La gestione dei compiti è quanto mai complicata sia per gli insegnanti che per i genitori: da un lato ci sono genitori contrari ai compiti, dall’altro genitori ai quali invece, i compiti non sembrano mai abbastanza.

Gli insegnanti, d’altro canto, sanno che le esercitazioni a casa, in autonomia, sono fondamentali per lo studente, anche se è necessario che i compiti non sostituiscano il lavoro fatto in classe.

COMPITI SI, COMPITI NO – Il dibattito “compiti sì, compiti no” è aperto da decenni. Scopriamo il senso pedagogico del compito a casa e come andrebbe gestito, sia da parte dei genitori che degli insegnanti. Fare o non fare i compiti, questo è il dilemma. Quando e perché i compiti servono ai nostri bambini

Perché i compiti a casa sono importanti

Dare al bambino dei compiti da portare a termine è uno degli strumenti pedagogici più importanti, perché è ciò che permette al bambino di acquisire autonomia, ovvero la libertà. Che sia imparare ad allacciarsi le scarpe, a vestirsi da solo, ad occuparsi della propria stanza, a prepararsi la cartella, a lavarsi le mani prima di andare a tavola, ogni passo verso l’autonomia è una conquista fondamentale nello sviluppo infantile.

IL RUOLO DEI GENITORI – Quello su cui tutti gli esperti concordano è il fatto che i genitori non dovrebbero intervenire nei compiti dei figli, che dovrebbero svolgerli in autonomia. Uno studio americano, da poco pubblicato, ha provato che l’intervento dei genitori nelle attività scolastiche dei figli è nella maggior parte dei casi semplicemente inutile, in altri addirittura dannoso. Gli studiosi hanno analizzato diversi casi in cui i genitori si inseriscono nel percorso scolastico dei figli (non solo i compiti per casa, ma la scelta del liceo, le attività extra scolastiche, i rapporti con i professori e con gli amici) e i risultati delle loro ricerche confermano che i genitori più interventisti non hanno accresciuto il successo accademico dei figli, anzi in diversi casi lo hanno involontariamente ostacolato.

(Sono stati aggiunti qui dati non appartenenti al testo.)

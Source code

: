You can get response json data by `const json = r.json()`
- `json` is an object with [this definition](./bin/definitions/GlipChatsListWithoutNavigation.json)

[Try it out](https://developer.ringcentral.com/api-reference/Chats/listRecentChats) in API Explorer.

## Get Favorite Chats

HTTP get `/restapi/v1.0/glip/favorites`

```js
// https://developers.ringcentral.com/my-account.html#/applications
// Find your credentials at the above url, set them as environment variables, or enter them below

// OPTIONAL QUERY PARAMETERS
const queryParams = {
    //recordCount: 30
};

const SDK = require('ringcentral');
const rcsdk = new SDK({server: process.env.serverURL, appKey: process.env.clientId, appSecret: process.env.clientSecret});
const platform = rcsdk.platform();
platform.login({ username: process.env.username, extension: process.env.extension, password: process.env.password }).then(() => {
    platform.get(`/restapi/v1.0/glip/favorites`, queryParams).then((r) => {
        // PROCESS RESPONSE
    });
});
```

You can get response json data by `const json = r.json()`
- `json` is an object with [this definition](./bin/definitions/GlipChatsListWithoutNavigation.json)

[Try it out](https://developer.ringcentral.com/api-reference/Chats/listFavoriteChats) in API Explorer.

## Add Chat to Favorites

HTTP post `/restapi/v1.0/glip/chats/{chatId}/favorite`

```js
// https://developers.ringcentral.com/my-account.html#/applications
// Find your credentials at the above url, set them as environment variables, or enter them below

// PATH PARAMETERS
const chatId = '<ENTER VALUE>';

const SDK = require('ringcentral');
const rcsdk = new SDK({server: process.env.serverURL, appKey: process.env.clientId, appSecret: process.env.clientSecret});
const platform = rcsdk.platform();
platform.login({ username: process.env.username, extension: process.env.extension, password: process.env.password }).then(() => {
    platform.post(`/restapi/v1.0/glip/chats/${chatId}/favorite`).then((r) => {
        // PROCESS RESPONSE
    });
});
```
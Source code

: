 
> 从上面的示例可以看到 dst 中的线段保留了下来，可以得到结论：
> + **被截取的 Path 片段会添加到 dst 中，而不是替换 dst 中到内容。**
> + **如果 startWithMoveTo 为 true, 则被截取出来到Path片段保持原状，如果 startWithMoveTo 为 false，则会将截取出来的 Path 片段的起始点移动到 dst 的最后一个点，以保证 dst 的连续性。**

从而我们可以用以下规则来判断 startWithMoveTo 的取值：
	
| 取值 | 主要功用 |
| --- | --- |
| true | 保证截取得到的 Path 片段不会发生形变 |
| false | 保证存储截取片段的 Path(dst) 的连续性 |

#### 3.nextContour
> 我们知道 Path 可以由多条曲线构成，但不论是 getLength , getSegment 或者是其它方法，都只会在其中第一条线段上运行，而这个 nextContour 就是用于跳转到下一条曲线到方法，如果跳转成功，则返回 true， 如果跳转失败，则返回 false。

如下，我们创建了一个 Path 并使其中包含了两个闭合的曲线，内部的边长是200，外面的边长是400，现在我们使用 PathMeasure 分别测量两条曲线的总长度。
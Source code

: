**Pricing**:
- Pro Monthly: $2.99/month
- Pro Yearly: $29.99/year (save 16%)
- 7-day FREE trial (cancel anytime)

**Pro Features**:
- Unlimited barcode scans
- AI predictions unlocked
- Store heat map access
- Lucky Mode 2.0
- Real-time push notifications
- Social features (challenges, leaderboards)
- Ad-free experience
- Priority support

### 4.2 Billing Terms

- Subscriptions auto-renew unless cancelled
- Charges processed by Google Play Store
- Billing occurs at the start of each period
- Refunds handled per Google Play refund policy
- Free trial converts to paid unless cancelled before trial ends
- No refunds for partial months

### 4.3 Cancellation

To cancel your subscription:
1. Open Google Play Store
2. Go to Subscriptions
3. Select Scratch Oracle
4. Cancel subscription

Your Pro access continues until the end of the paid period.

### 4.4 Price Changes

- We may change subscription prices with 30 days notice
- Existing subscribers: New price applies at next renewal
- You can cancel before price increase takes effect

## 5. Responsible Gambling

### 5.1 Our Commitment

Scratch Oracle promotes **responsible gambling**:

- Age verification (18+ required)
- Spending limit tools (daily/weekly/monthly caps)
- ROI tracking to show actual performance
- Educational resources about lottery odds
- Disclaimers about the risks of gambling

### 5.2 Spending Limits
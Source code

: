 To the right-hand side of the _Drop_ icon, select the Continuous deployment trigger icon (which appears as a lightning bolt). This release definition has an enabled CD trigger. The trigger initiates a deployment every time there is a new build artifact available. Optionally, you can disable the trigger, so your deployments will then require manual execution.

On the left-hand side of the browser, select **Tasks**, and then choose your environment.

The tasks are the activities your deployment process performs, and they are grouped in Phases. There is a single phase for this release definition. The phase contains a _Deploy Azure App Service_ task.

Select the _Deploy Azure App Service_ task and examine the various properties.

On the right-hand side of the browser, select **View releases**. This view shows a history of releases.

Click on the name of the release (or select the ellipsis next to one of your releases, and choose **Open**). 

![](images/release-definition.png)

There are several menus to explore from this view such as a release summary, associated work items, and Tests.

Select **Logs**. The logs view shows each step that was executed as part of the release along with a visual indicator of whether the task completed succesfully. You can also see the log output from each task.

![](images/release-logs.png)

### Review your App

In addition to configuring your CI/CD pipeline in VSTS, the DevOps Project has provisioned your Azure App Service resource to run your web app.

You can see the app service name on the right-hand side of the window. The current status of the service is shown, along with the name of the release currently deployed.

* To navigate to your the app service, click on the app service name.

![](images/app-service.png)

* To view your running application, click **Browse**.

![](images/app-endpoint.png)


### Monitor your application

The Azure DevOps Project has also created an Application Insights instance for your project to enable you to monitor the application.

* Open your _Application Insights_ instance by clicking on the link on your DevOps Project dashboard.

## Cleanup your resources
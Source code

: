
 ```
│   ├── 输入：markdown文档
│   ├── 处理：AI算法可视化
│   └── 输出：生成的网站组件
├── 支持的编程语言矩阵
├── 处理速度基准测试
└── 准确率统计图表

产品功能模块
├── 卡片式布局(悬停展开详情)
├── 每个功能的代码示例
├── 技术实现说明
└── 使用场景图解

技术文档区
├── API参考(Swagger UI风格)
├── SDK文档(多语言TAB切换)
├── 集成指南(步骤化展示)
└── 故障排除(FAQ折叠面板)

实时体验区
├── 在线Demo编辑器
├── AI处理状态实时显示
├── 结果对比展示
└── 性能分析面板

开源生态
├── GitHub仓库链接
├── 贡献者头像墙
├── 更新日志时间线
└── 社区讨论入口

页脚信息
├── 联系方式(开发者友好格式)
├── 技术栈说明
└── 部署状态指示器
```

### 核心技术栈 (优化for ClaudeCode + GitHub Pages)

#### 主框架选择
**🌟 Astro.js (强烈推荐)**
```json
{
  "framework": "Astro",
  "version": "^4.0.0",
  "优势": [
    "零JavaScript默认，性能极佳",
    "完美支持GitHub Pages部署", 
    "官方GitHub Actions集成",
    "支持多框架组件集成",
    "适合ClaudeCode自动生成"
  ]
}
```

L’indagine Globale tra i Genitori condotta da Varkey Foundation

L’indagine Globale tra i Genitori è l’indagine più completa mai condotta sugli atteggiamenti dei genitori di tutto il mondo in relazione all’istruzione dei propri figli ed al loro futuro.

Dall’indagine emerge che il 78% dei genitori italiani considera buona la qualità dell’insegnamento presso la scuola frequentata dai figli, anche se solo poco più della metà (52%) degli italiani crede che la scuola dei propri figli li prepari adeguatamente al mondo del 2030 e oltre, cifra inferiore alla media globale del 64%.

Un quarto (25%) dei genitori di tutto il mondo trascorre 7 ore a settimana o più aiutando i propri figli in ambito educativo. I genitori dei paesi emergenti ed a minor reddito sono più propensi a trascorrere significative quantità di tempo aiutando i figli al di fuori dell’orario scolastico rispetto ai genitori residenti in economie consolidate. In particolar modo è il caso di India (62%), Vietnam (50%) e Colombia (39%). I genitori nelle economie consolidate trascorrono meno tempo ad aiutare i figli: in Finlandia solo il 5% dedica 7 o più ore, il 10% in Giappone e l’11% in Francia e Regno Unito.

Quasi un terzo dei genitori (31%) ha la sensazione di dedicare troppo poco tempo ad aiutare i figli dopo la scuola. Sebbene i genitori nei paesi a minor reddito impegnino più tempo nell’aiuto dei figli, per loro questa sensazione è più forte, come in Perù, dove il 48% afferma di trascorrere troppo poco tempo ad aiutare i figli dopo la scuola, seppure il 31% di loro dedichi già 7 o più ore alla loro istruzione. Questo dato è decisamente più elevato rispetto alla Francia, dove solo l’11% dedica 7 o più ore all’aiuto, ma solo il 22% ritiene che sia troppo poco.